_Task brief_
From the listing below, retype exactly the line holding "for different projects", the line holding "Note that you", and the lines between them; skip everything else.

_Exercise data_
+ + + + +

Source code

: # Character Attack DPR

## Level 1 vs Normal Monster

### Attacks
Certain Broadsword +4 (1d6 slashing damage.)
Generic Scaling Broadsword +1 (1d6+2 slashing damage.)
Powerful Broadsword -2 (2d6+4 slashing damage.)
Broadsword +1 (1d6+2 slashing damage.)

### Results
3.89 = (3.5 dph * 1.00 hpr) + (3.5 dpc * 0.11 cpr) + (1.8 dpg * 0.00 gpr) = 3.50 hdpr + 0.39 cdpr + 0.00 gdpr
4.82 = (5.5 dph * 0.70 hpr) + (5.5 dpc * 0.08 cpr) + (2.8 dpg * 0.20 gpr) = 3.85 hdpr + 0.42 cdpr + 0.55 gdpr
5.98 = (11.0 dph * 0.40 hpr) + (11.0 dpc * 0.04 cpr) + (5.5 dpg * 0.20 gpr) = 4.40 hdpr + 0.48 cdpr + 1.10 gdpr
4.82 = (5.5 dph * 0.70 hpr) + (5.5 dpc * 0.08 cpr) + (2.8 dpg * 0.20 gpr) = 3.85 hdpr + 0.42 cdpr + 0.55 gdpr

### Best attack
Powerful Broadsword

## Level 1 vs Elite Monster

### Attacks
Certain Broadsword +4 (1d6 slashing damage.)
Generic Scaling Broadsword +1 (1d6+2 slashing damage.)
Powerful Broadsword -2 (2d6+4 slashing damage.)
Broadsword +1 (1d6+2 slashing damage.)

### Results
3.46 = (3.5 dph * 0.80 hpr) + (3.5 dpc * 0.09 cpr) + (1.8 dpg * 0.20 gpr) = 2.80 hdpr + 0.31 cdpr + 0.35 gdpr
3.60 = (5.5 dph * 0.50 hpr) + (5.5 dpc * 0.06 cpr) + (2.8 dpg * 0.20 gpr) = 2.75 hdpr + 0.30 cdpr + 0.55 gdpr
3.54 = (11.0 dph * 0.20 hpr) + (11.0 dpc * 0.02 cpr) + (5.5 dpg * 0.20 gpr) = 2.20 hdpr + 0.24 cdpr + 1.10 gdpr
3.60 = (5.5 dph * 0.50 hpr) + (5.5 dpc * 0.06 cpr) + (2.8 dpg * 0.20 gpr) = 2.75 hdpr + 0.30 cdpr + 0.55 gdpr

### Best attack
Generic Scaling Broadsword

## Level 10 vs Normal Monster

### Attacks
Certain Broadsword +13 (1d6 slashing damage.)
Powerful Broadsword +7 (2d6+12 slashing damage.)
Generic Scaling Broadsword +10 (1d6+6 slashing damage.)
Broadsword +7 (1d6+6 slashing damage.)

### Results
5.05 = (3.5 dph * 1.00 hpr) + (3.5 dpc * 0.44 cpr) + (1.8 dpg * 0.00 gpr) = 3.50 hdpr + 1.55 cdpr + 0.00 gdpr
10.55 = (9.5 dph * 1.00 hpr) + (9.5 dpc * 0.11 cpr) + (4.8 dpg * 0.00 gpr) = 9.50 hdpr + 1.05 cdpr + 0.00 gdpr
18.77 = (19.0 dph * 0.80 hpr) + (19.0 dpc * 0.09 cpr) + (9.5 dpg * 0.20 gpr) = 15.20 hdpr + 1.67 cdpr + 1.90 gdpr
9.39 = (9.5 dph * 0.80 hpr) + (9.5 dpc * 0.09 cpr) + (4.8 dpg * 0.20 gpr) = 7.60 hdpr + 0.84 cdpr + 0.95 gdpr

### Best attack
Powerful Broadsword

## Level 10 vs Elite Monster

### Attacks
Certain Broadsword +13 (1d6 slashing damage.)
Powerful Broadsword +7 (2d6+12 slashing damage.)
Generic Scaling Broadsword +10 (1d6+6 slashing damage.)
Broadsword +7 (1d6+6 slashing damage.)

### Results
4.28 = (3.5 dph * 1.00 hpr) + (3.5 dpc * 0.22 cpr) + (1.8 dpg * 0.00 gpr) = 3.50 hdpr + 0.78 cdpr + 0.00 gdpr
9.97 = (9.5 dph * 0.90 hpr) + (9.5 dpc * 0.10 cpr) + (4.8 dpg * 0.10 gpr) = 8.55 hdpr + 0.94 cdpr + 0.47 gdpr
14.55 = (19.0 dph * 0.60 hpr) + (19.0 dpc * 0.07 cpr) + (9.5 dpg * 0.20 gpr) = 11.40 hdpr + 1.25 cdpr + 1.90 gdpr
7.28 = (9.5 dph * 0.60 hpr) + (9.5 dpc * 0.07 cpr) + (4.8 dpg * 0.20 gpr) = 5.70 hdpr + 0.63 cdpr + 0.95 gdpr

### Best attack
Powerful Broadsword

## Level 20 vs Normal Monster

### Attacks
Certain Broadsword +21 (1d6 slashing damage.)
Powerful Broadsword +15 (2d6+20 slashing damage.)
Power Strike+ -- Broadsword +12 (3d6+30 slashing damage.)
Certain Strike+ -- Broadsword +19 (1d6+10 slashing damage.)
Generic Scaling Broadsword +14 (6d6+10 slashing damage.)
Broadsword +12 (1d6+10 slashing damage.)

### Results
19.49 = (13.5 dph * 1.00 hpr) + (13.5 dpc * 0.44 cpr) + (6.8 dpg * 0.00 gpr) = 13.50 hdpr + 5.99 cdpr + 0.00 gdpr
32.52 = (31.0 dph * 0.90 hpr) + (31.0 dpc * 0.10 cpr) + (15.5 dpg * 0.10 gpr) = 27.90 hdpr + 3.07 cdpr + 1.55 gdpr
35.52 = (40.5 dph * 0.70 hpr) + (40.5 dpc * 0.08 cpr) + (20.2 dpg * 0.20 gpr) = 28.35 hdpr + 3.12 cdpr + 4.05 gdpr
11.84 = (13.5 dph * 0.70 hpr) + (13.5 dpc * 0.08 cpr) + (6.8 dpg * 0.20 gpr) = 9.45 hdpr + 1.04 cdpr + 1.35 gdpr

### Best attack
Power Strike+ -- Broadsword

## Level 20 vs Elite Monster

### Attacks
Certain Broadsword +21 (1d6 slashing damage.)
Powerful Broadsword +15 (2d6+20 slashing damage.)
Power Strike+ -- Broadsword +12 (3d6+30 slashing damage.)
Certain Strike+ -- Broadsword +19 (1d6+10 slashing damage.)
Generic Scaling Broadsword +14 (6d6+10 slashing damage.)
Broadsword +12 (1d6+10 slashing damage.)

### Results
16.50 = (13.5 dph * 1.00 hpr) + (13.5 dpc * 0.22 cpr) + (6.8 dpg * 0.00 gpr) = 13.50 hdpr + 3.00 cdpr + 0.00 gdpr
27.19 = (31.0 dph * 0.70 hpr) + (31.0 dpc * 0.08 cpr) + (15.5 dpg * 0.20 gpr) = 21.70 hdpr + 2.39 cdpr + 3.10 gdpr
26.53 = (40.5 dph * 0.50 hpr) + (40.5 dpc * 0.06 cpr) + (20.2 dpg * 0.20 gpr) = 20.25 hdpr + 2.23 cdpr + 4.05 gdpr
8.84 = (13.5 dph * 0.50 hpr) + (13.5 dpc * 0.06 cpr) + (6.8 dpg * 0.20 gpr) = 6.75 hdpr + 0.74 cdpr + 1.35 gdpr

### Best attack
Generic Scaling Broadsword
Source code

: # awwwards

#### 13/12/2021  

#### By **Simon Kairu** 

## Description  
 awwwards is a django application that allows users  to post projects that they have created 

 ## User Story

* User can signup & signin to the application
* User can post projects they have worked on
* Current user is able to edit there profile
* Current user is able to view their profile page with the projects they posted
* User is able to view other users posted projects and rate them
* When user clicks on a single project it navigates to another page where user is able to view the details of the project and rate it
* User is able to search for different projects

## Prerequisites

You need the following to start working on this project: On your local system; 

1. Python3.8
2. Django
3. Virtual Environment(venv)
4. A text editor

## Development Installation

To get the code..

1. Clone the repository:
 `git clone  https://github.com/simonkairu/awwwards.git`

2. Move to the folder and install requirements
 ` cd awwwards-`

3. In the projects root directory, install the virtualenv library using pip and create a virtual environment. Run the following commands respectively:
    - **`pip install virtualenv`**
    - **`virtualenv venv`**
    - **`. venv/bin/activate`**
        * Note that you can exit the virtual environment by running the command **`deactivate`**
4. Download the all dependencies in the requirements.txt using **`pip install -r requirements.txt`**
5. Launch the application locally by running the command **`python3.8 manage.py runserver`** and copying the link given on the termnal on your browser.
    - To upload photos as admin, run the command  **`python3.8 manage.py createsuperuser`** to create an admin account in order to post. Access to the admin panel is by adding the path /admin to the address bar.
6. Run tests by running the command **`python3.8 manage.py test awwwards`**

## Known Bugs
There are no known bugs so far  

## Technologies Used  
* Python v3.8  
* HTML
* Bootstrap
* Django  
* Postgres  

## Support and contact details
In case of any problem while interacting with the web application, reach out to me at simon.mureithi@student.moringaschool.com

+ + + + +

_Solution for this exercise_
* User is able to search for different projects

## Prerequisites

You need the following to start working on this project: On your local system; 

1. Python3.8
2. Django
3. Virtual Environment(venv)
4. A text editor

## Development Installation

To get the code..

1. Clone the repository:
 `git clone  https://github.com/simonkairu/awwwards.git`

2. Move to the folder and install requirements
 ` cd awwwards-`

3. In the projects root directory, install the virtualenv library using pip and create a virtual environment. Run the following commands respectively:
    - **`pip install virtualenv`**
    - **`virtualenv venv`**
    - **`. venv/bin/activate`**
        * Note that you can exit the virtual environment by running the command **`deactivate`**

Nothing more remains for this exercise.